Bavarian Beerhouse is for hardened drinkers. They offer 2 pint steins serving the best of German beers and bratwurst to line the stomach. It gets super crowded at weekends but is always a lot of fun.
St Martin’s-in-the-Fields, with the backdrop of Trafalgar Square, is easily the most popular church in town, with queues to get into its award winning café. The tables, if you can get one, are set over tombstones of prominent people dating back centuries. All profits go to the Church’s charitable trusts, including help for the homeless.
Shaka Zulu is a huge maze like restaurant over two floors and a central escalator. Fascinating African tribal artwork decorates the alcoves and Afrikaans food is served, with ostrich and crocodile proving popular features on the menu.

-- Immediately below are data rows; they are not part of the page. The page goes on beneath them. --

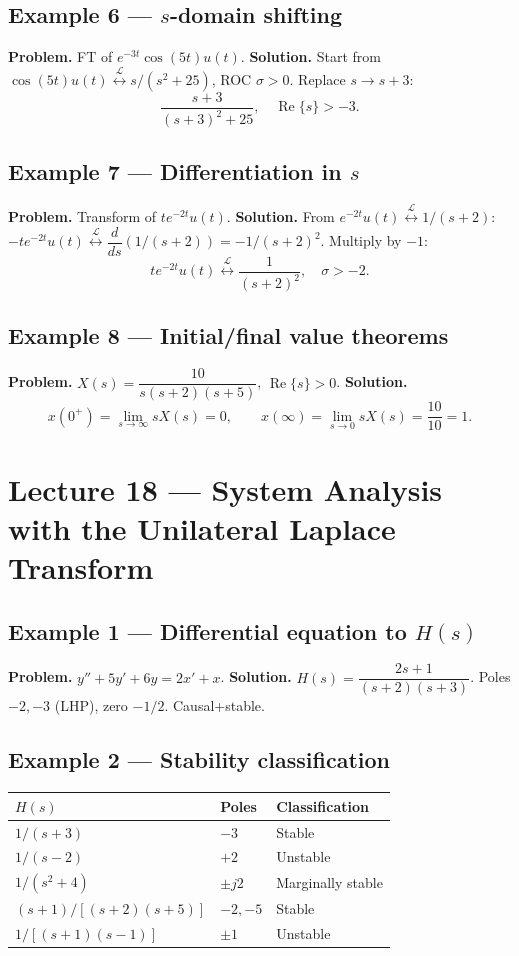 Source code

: \documentclass[11pt]{article}
\newcommand{\Real}{\operatorname{Re}}
\newcommand{\Lap}{\overset{\mathcal{L}}{\longleftrightarrow}}
\begin{document}
\subsection{Example 6 --- $s$-domain shifting}
\textbf{Problem.} FT of $e^{-3t}\cos(5t)u(t)$.
\textbf{Solution.} Start from $\cos(5t)u(t)\Lap s/(s^2+25)$, ROC $\sigma>0$. Replace $s\to s+3$:
\[\frac{s+3}{(s+3)^2+25},\quad\Real\{s\}>-3.\]

\subsection{Example 7 --- Differentiation in $s$}
\textbf{Problem.} Transform of $te^{-2t}u(t)$.
\textbf{Solution.} From $e^{-2t}u(t)\Lap 1/(s+2)$: $-te^{-2t}u(t)\Lap\dfrac{d}{ds}(1/(s+2))=-1/(s+2)^2$. Multiply by $-1$:
\[te^{-2t}u(t)\Lap\frac{1}{(s+2)^2},\quad\sigma>-2.\]

\subsection{Example 8 --- Initial/final value theorems}
\textbf{Problem.} $X(s)=\dfrac{10}{s(s+2)(s+5)}$, $\Real\{s\}>0$.
\textbf{Solution.}
\[x(0^+)=\lim_{s\to\infty}sX(s)=0,\qquad x(\infty)=\lim_{s\to 0}sX(s)=\frac{10}{10}=1.\]

\section{Lecture 18 --- System Analysis with the Unilateral Laplace Transform}

\subsection{Example 1 --- Differential equation to $H(s)$}
\textbf{Problem.} $y''+5y'+6y=2x'+x$.
\textbf{Solution.} $H(s)=\dfrac{2s+1}{(s+2)(s+3)}$. Poles $-2,-3$ (LHP), zero $-1/2$. Causal+stable.

\subsection{Example 2 --- Stability classification}
\begin{center}
\begin{tabular}{l l l}
\hline
$H(s)$ & Poles & Classification\\
\hline
$1/(s+3)$ & $-3$ & Stable\\
$1/(s-2)$ & $+2$ & Unstable\\
$1/(s^2+4)$ & $\pm j2$ & Marginally stable\\
$(s+1)/[(s+2)(s+5)]$ & $-2,-5$ & Stable\\
$1/[(s+1)(s-1)]$ & $\pm 1$ & Unstable\\
\hline
\end{tabular}
\end{center}
\end{document}

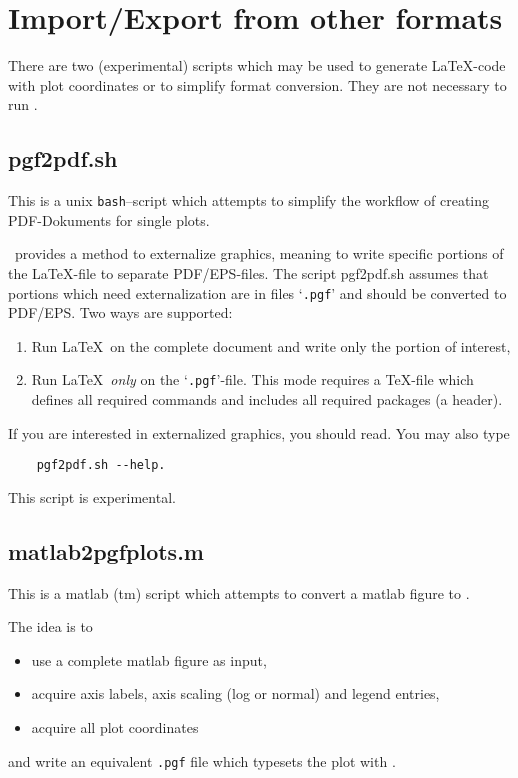 \section{Import/Export from other formats}
There are two (experimental) scripts which may be used to generate \LaTeX-code with plot coordinates or to simplify format conversion. They are not necessary to run \PGFPlots.

\subsection{pgf2pdf.sh}
This is a unix \texttt{bash}--script which attempts to simplify the workflow of creating PDF-Dokuments for single plots.

\PGF\ provides a method to externalize graphics, meaning to write specific portions of the \LaTeX-file to separate PDF/EPS-files. The script pgf2pdf.sh assumes that portions which need externalization are in files `\texttt{.pgf}' and should be converted to PDF/EPS. Two ways are supported: 
\begin{enumerate}
	\item Run \LaTeX\ on the complete document and write only the portion of interest,
	\item Run \LaTeX\ \emph{only} on the `\texttt{.pgf}'-file. This mode requires a \TeX-file which defines all required commands and includes all required packages (a header).
\end{enumerate}

If you are interested in externalized graphics, you should read\cite[Section~54]{tikz}. You may also type
\begin{lstlisting}
	pgf2pdf.sh --help.
\end{lstlisting}
This script is experimental.

\subsection{matlab2pgfplots.m}
This is a matlab (tm) script which attempts to convert a matlab figure to \PGFPlots.

The idea is to
\begin{itemize}
	\item use a complete matlab figure as input,
	\item acquire axis labels, axis scaling (log or normal) and legend entries,
	\item acquire all plot coordinates
\end{itemize}
and write an equivalent \texttt{.pgf} file which typesets the plot with \PGFPlots.


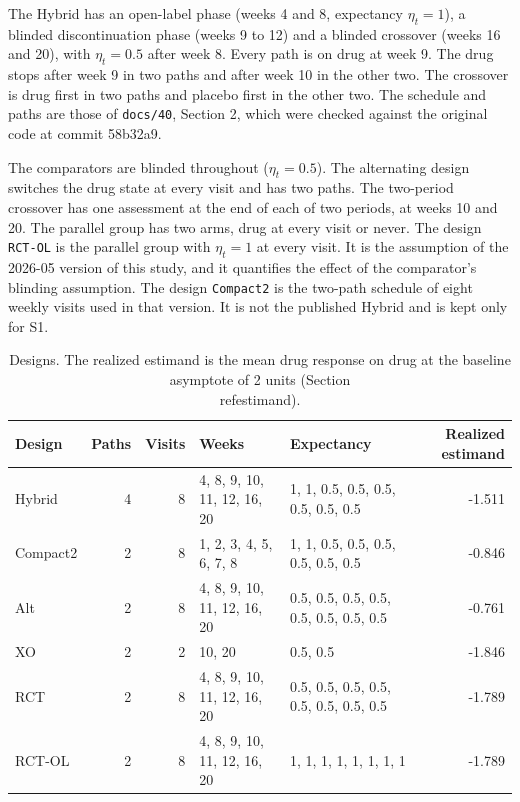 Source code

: \documentclass[
  11pt,
]{article}
\begin{document}
The Hybrid has an open-label phase (weeks 4 and 8, expectancy \(\eta_t = 1\)), a blinded discontinuation phase (weeks 9 to 12) and a blinded crossover (weeks 16 and 20), with \(\eta_t = 0.5\) after week 8. Every path is on drug at week 9. The drug stops after week 9 in two paths and after week 10 in the other two. The crossover is drug first in two paths and placebo first in the other two. The schedule and paths are those of \texttt{docs/40}, Section 2, which were checked against the original code at commit 58b32a9.

The comparators are blinded throughout (\(\eta_t = 0.5\)). The alternating design switches the drug state at every visit and has two paths. The two-period crossover has one assessment at the end of each of two periods, at weeks 10 and 20. The parallel group has two arms, drug at every visit or never. The design \texttt{RCT-OL} is the parallel group with \(\eta_t = 1\) at every visit. It is the assumption of the 2026-05 version of this study, and it quantifies the effect of the comparator's blinding assumption. The design \texttt{Compact2} is the two-path schedule of eight weekly visits used in that version. It is not the published Hybrid and is kept only for S1.

\begin{table}

\caption{\label{tab:design-summary}Designs. The realized estimand is the mean drug response on drug at the baseline asymptote of 2 units (Section \\ref{estimand}).}
\centering
\begin{tabular}[t]{lrrllr}
\toprule
Design & Paths & Visits & Weeks & Expectancy & Realized estimand\\
\midrule
Hybrid & 4 & 8 & 4, 8, 9, 10, 11, 12, 16, 20 & 1, 1, 0.5, 0.5, 0.5, 0.5, 0.5, 0.5 & -1.511\\
Compact2 & 2 & 8 & 1, 2, 3, 4, 5, 6, 7, 8 & 1, 1, 0.5, 0.5, 0.5, 0.5, 0.5, 0.5 & -0.846\\
Alt & 2 & 8 & 4, 8, 9, 10, 11, 12, 16, 20 & 0.5, 0.5, 0.5, 0.5, 0.5, 0.5, 0.5, 0.5 & -0.761\\
XO & 2 & 2 & 10, 20 & 0.5, 0.5 & -1.846\\
RCT & 2 & 8 & 4, 8, 9, 10, 11, 12, 16, 20 & 0.5, 0.5, 0.5, 0.5, 0.5, 0.5, 0.5, 0.5 & -1.789\\
\addlinespace
RCT-OL & 2 & 8 & 4, 8, 9, 10, 11, 12, 16, 20 & 1, 1, 1, 1, 1, 1, 1, 1 & -1.789\\
\bottomrule
\end{tabular}
\end{table}
\end{document}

Bounce are super trendy ping pong bars in London’s uber cool suburbs: Shoreditch and Farringdon. You can eat anything from pizza to lobster while playing on one of their top quality ping pong tables.
Being guided to your table by a blind waiter may not sound like a good idea, but trust me, in this case it is. Dans Le Noir in Farringdon host dinner in the dark – and I mean pitch black. It’s so dark that you can’t see your hand a centimeter in front of your face; which makes eating and drinking rather tricky. It’s so difficult in fact, that it’s easy to put your fork to your mouth and find there’s nothing on it.
Guests are given three menu options: meat, vegetarian or surprise and not told what they are having; leaving your taste buds alone to figure out what you’re eating. It’s an incredible experience and the food and atmosphere is great.